Count the lines in the data below that have "continue" in them, and reply with only that number.

# # #

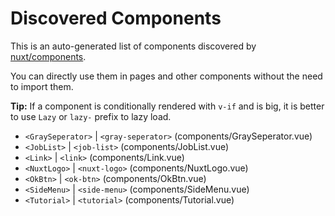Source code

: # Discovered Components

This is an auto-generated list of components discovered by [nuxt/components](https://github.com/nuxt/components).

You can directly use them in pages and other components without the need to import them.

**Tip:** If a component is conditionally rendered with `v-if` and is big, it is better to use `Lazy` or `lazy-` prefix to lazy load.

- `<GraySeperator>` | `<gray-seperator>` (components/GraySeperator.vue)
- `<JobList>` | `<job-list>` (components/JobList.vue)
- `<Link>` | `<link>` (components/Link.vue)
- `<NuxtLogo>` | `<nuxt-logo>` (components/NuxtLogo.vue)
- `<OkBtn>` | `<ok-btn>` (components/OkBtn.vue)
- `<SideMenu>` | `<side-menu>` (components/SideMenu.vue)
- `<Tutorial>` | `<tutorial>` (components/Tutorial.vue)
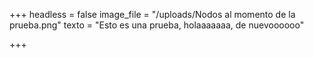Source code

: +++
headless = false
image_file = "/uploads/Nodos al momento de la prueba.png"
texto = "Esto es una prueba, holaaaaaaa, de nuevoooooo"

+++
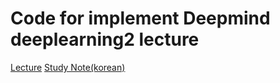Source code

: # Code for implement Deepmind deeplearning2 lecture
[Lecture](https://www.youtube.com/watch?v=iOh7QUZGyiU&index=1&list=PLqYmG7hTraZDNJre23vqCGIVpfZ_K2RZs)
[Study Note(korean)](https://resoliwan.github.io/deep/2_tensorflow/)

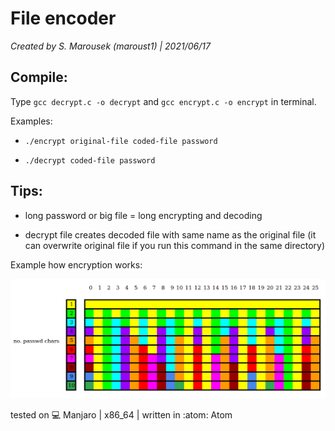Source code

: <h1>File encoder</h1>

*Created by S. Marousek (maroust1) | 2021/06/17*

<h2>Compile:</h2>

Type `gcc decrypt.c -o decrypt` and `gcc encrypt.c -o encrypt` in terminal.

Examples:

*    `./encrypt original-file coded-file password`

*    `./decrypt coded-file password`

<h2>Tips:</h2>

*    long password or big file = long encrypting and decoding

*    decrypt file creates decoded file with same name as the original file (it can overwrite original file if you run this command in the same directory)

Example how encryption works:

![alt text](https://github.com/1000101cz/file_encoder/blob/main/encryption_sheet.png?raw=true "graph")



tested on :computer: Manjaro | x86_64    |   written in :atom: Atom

# # #

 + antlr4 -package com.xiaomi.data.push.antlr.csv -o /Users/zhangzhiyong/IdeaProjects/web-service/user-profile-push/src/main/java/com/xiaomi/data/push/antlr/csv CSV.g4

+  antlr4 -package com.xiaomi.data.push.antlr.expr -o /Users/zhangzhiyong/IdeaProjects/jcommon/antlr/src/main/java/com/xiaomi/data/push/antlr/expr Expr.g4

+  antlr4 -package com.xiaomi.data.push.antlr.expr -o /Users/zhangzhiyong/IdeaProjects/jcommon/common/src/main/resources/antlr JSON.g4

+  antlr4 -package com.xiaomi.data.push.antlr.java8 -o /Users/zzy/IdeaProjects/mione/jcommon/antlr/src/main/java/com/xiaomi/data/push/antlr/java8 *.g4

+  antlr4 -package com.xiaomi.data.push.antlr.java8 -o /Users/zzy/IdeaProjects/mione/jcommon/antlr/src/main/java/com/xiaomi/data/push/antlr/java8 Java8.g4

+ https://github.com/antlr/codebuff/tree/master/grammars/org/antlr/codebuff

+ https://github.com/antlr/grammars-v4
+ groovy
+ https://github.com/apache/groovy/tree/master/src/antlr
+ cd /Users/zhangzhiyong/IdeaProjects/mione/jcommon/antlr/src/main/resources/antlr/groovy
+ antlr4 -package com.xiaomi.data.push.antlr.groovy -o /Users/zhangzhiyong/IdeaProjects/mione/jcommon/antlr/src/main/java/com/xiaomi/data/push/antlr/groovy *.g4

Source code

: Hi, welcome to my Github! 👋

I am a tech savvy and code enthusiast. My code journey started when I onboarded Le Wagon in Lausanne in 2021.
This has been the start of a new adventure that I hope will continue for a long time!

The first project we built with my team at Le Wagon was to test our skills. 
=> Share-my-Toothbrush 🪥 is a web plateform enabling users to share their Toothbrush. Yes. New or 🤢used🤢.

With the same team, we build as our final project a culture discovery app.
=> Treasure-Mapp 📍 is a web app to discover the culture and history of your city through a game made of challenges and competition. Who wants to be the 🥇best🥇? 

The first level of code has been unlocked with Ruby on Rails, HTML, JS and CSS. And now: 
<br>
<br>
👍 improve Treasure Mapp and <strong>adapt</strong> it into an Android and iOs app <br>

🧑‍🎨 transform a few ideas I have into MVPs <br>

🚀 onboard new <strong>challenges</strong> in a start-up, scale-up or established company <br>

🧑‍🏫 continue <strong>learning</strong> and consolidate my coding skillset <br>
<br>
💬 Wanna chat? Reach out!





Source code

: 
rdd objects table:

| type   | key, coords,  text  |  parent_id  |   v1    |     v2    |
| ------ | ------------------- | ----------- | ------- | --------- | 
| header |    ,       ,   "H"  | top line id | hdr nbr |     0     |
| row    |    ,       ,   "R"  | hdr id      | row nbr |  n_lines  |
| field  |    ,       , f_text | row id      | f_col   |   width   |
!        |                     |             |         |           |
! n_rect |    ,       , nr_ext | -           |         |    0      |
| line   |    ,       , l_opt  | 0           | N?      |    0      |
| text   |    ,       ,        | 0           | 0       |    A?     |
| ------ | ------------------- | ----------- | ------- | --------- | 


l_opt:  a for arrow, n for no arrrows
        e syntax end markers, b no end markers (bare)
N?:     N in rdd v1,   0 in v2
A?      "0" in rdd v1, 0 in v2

# # #

**Output for this exercise:** 2